No Ordinary Bistro
Jim GulloYou may not have noticed it, but there was a subtle ripple in the gastronomic cosmos when Jean-Jacques, the French chef at our wonderful Bistro Maison restaurant, stopped putting the crispy, pan-fried shallots on the luncheon hamburger a few months ago.
This, mind you, was no ordinary hamburger. This was a hamburger that made grown men (okay, this grown man) sigh wistfully and wipe a tear from his eye as he hefted its half-pound magnificence. This was a hamburger that made you forget all about steamed mussels, foie gras terrines and coq au vin, which believe me, are not easy to forget. As Deborah Chatelard, the co-owner and manager of Bistro Maison (and Jean-Jacques’ wife and partner) explained, “He grinds the meat to order, seasons it and cooks it to perfection.” And Deborah does not use the word “perfection” lightly.

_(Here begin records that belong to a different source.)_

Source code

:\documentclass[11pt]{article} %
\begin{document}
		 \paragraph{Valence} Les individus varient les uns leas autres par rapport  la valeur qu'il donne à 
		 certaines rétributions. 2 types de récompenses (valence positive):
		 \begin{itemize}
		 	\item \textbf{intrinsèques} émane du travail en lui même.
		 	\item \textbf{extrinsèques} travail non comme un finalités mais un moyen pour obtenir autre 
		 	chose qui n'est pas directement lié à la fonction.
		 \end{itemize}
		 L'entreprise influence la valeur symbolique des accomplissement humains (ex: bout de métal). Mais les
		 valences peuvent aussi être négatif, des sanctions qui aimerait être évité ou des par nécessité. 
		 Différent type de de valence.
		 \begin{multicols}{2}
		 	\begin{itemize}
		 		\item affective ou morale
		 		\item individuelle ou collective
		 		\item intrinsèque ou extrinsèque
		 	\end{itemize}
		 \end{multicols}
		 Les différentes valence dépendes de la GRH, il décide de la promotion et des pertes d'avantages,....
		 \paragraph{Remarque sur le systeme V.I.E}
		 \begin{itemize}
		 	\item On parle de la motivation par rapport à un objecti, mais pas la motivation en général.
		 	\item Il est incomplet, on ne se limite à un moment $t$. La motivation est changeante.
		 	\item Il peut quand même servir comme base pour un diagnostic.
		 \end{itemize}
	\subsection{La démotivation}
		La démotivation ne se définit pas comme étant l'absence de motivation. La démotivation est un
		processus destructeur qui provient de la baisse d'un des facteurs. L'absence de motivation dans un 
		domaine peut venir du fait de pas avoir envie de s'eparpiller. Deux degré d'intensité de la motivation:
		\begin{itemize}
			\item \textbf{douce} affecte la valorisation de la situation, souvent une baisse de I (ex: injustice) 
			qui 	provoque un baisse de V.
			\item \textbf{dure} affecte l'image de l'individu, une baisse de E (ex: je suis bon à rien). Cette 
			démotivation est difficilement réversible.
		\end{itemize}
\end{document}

Deborah and J-J opened Bistro Maison a few years ago after leaving New York City, where she was the Banquet Manager of the high-profile (and higher stress) Tavern on the Green restaurant at Central Park, and he was the chef at the lovely Café des Artistes. In search of a simpler lifestyle, they moved house, home and dogs to McMinnville and transformed the historic wooden house on Third Street, hard by the railroad tracks, into one of Oregon’s most distinguished French restaurants. People from very far away have been known to plan their days around J-J’s potage du jour. The business has been a hit since they opened their doors, and it feeds an awful lot of happy people in the charming dining room or a lovely, flower-laden patio in the summer. Except in January, when Debra and J-J close down and go scuba-diving for a month.

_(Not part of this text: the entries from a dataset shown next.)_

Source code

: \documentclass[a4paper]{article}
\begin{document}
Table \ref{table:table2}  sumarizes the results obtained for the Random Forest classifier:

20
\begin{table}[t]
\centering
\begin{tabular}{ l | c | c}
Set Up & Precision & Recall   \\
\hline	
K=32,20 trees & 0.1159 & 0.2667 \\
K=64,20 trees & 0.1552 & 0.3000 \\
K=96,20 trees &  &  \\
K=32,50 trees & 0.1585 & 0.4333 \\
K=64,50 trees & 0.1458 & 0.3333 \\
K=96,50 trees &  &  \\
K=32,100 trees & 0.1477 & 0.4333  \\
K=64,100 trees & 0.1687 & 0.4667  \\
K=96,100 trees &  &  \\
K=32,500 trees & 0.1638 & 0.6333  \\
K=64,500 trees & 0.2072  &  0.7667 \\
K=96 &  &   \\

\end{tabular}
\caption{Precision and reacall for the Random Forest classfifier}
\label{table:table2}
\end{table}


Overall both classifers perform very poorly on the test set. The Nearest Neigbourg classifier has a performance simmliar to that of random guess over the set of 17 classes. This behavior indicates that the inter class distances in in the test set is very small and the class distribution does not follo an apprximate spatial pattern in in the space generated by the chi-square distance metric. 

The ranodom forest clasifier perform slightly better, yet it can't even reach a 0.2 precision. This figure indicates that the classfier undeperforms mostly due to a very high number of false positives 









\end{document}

But back to the hamburger; it took me several visits to muster the enthusiasm to order it, what with the glorious potato tartiflette that J-J cooks, the Sunday cassoulet laden with sausages and duck confit, or the plump mussels in a Pernod cream sauce. It was the crispy shallots that won me over that first time, a little mound of buttery, acrid goodness that put the burger, with its housemade ketchup and fries, over the top.

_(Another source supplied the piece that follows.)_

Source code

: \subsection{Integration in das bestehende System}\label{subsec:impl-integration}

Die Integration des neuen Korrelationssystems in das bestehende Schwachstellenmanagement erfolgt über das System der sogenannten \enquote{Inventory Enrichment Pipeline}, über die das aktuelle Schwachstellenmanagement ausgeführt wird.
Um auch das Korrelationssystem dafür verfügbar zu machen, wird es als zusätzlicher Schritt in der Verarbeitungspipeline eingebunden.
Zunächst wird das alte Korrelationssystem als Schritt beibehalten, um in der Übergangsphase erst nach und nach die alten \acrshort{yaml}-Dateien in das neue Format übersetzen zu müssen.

Way over the top. Suffice it to say that there were days when I couldn’t live without that burger. Imagine my horror, then, to learn one day earlier this summer that some demonic customers from hell had begun to ask if they could have the burger without the shallots. And then some of their evil spawn asked if they could have the shallots on the side, but not pan-fried. Or if he could maybe go half-shallots, half-pickles because they had a meeting that afternoon and the shallots might linger on their breath. Or could they just substitute onions or a slice of tomato? When Deborah explained this to me, she sighed, “It got to be a little too much.”
Well, like any good French chef would, J-J blew his top. He took the shallots off of the burger and refused to put them back. It’s still a damn fine burger, and one to which I often return, but as I understand it from the Greek mythology, when one has been touched by a goddess it’s pretty hard to go back to the high school prom queen. And so I implore all of you TO JUST LEAVE THE SHALLOTS ALONE. And maybe they’ll one day return to grace my burger at Bistro Maison.